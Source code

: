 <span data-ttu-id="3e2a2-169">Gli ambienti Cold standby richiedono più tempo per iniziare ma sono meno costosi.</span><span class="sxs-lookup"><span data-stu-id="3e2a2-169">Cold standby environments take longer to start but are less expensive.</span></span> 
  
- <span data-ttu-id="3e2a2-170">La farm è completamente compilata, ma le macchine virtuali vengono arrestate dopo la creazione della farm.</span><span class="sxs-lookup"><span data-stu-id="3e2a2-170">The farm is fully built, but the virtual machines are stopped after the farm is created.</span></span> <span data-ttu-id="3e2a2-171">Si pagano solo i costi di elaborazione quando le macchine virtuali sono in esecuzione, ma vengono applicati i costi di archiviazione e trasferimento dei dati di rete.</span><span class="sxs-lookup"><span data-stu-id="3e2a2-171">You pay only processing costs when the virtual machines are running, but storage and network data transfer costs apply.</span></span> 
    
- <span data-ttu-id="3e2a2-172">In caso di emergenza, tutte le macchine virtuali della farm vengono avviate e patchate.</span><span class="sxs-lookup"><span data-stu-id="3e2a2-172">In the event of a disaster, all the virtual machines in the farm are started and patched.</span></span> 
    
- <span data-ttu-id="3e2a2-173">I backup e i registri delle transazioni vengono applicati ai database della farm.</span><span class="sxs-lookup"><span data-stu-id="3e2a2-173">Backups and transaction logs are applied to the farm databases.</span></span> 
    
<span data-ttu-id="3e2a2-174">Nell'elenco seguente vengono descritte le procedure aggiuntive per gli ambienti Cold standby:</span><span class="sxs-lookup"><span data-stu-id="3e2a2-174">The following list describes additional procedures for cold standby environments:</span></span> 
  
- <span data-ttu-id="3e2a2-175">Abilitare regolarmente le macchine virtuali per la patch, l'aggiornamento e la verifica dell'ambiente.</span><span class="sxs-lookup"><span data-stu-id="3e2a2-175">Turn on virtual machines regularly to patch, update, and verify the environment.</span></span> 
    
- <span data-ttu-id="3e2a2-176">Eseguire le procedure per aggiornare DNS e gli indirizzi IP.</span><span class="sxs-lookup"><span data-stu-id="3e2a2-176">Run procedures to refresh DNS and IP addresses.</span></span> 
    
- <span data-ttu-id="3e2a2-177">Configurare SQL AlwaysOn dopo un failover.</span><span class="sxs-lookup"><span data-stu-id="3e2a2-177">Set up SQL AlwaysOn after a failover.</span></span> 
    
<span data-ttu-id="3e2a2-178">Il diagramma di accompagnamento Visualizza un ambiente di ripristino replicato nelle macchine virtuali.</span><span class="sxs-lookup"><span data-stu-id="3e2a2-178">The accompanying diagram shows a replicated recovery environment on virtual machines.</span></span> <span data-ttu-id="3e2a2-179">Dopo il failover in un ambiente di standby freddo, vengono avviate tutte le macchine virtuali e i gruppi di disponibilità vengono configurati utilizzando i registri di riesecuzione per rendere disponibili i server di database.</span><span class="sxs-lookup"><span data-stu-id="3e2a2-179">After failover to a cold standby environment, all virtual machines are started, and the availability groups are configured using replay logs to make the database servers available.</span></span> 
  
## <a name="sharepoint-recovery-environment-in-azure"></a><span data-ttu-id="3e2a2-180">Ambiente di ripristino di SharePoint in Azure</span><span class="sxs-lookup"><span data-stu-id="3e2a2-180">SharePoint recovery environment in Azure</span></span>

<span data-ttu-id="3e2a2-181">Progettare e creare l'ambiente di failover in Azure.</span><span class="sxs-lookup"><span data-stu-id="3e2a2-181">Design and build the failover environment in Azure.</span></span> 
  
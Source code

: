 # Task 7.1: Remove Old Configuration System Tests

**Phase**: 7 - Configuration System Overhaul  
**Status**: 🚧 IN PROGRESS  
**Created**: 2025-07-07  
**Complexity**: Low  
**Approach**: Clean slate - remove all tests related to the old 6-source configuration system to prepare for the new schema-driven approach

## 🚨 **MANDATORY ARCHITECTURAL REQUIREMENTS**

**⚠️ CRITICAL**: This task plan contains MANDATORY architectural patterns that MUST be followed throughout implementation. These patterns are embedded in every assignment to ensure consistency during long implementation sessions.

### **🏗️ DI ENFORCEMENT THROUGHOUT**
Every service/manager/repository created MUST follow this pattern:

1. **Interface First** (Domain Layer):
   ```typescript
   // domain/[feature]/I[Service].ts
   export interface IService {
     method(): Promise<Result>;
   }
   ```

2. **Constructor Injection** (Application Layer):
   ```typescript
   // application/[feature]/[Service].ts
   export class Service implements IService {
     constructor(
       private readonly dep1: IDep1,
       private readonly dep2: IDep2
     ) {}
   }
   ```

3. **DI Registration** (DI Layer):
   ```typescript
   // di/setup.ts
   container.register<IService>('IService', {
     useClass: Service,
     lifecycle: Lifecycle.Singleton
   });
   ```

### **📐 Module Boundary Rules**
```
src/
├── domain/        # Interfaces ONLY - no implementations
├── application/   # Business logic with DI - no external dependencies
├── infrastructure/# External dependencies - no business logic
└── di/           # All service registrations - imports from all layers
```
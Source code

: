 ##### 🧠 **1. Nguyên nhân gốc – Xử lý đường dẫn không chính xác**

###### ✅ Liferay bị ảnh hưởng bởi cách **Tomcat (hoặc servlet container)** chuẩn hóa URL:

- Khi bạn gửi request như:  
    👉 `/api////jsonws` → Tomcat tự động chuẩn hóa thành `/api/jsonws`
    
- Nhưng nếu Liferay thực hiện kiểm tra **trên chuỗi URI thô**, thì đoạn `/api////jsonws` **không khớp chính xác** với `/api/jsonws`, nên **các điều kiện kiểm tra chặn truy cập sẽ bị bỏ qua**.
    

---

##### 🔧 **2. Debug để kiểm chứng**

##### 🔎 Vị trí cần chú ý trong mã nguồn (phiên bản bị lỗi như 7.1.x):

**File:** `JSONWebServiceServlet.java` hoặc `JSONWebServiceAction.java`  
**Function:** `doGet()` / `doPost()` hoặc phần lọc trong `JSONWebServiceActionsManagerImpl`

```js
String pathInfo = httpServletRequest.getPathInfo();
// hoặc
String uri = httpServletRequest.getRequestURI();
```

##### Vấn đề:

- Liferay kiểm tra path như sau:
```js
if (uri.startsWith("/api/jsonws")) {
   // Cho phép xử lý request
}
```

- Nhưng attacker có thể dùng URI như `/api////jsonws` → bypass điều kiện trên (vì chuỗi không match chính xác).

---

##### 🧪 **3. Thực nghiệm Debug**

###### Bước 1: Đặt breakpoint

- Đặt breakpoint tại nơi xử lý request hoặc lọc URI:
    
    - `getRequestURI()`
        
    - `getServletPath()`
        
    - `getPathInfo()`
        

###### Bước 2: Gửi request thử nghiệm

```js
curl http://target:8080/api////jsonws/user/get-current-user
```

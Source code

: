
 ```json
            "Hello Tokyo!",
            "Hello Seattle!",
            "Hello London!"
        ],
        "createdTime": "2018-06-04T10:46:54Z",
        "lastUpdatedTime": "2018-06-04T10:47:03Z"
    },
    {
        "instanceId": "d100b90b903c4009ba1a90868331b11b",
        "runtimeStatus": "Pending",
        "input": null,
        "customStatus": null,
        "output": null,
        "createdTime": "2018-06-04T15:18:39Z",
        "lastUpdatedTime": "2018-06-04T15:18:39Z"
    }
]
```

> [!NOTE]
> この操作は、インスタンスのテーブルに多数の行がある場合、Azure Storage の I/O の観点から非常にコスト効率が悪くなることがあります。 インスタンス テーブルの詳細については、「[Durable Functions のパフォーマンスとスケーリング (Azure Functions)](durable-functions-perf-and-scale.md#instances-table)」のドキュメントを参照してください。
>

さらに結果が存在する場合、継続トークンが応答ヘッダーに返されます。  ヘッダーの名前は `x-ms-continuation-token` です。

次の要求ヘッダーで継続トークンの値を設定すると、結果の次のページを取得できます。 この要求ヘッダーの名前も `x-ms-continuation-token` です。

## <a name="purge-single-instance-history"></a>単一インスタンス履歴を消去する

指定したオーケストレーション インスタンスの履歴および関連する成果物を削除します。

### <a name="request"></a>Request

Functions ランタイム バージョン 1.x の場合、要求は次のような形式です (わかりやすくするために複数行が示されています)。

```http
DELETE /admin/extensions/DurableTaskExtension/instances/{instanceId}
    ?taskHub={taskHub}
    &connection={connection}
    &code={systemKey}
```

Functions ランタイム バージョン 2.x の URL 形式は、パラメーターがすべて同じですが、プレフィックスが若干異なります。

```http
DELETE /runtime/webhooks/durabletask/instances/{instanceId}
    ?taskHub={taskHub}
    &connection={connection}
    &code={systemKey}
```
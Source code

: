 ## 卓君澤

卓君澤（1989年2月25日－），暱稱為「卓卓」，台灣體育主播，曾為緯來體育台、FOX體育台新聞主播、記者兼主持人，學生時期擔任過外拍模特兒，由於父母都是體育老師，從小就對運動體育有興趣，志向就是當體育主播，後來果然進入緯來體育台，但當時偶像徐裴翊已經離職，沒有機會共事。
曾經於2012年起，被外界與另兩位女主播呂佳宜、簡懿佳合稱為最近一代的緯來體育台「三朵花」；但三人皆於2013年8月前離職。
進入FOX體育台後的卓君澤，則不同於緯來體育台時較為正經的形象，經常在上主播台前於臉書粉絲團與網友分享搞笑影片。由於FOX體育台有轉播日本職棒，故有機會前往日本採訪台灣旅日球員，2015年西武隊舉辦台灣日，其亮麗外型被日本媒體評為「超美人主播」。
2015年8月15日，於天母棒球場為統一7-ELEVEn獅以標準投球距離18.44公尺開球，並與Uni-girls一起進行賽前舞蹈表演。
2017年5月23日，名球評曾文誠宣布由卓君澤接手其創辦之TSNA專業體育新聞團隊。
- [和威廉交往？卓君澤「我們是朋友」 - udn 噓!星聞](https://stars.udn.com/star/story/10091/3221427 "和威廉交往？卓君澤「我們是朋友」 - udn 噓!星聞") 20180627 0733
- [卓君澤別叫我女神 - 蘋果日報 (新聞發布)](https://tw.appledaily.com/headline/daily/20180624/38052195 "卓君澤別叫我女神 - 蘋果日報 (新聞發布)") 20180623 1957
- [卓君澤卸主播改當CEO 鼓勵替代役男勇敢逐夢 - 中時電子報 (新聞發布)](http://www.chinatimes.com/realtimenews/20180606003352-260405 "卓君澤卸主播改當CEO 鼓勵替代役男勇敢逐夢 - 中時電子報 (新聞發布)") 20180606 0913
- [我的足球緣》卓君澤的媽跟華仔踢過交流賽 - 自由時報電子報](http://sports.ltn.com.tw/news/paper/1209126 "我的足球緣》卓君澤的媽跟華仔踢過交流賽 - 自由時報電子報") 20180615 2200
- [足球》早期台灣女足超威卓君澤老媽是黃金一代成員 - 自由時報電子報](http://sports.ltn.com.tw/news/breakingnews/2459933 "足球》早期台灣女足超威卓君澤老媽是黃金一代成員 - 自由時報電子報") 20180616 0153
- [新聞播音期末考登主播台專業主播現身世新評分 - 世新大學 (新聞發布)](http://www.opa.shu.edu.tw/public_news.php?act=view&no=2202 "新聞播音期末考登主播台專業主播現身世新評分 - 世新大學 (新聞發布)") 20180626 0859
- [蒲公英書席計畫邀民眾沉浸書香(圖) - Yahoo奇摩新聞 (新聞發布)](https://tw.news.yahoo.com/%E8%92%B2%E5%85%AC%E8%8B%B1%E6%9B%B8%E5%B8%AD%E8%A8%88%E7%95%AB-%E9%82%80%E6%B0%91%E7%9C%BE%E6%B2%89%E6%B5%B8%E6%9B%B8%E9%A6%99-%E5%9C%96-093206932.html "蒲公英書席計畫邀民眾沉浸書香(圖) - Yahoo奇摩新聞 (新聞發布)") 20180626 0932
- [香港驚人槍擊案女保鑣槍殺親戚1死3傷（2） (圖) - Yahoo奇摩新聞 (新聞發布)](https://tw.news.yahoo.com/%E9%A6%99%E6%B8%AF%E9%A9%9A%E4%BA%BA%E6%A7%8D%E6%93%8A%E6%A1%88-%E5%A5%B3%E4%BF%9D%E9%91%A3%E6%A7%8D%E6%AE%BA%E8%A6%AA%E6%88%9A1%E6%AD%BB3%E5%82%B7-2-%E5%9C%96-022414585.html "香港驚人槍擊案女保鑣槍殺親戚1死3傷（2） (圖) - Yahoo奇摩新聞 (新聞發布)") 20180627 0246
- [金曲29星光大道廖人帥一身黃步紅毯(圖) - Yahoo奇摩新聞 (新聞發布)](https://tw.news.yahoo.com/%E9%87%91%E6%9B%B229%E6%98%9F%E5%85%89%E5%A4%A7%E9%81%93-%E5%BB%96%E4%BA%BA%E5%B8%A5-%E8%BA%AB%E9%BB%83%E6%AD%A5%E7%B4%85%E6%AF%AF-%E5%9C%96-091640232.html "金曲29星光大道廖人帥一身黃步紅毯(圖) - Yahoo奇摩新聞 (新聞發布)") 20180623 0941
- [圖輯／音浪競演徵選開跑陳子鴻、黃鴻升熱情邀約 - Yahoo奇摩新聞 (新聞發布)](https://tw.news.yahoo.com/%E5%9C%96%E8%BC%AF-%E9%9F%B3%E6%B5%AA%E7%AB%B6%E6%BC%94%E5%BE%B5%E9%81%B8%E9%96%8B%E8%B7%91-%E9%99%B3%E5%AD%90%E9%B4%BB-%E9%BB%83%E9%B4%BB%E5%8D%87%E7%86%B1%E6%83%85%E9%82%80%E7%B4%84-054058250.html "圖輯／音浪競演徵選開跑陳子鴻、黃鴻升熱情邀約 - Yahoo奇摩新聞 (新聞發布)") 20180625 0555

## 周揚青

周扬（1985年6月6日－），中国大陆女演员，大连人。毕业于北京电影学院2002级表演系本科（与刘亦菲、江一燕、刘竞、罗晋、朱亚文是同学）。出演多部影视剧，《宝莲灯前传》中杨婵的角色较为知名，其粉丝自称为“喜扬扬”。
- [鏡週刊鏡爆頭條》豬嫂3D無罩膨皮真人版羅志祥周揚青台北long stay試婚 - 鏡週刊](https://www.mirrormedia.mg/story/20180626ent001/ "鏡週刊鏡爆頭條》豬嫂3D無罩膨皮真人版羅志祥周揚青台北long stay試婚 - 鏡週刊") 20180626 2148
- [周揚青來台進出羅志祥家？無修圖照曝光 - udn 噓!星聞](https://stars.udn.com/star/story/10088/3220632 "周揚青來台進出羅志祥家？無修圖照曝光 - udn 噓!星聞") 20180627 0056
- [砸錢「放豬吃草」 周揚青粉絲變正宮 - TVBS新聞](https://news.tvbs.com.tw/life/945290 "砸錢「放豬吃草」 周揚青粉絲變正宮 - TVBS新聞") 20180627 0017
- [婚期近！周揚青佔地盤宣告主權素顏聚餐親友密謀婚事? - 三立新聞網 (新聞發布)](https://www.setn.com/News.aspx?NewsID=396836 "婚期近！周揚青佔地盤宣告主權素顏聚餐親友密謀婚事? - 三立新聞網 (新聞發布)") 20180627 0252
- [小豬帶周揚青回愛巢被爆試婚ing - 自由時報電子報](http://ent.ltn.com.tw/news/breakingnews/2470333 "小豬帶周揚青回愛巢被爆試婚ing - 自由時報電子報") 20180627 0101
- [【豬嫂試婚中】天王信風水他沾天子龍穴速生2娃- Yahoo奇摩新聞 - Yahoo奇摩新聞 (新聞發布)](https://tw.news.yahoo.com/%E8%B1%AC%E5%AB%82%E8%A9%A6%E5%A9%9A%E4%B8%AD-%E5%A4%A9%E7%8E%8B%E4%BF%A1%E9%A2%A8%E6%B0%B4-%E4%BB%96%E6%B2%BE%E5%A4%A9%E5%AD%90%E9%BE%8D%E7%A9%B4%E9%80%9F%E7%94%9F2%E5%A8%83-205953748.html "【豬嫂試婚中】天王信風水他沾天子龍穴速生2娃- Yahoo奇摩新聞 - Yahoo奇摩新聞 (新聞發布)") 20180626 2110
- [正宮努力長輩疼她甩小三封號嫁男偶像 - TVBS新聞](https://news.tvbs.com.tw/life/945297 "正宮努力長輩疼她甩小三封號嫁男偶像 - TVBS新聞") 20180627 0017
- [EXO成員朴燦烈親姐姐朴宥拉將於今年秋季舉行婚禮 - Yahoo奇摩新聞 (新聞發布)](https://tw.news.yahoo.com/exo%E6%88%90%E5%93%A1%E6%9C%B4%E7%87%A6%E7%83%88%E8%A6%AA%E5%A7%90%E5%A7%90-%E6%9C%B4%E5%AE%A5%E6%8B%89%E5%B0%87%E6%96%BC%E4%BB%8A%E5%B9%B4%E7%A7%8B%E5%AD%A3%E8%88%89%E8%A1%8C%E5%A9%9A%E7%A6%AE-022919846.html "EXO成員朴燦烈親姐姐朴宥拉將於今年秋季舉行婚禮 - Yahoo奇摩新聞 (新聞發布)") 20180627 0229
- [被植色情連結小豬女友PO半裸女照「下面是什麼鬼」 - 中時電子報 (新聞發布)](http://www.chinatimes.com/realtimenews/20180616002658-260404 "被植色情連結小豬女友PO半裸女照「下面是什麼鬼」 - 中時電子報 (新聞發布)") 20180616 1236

[Try it]: Scan the entries above, and wherever a line holds the string "kiện", copy it.

[Output for this exercise]:
- Nhưng nếu Liferay thực hiện kiểm tra **trên chuỗi URI thô**, thì đoạn `/api////jsonws` **không khớp chính xác** với `/api/jsonws`, nên **các điều kiện kiểm tra chặn truy cập sẽ bị bỏ qua**.
- Nhưng attacker có thể dùng URI như `/api////jsonws` → bypass điều kiện trên (vì chuỗi không match chính xác).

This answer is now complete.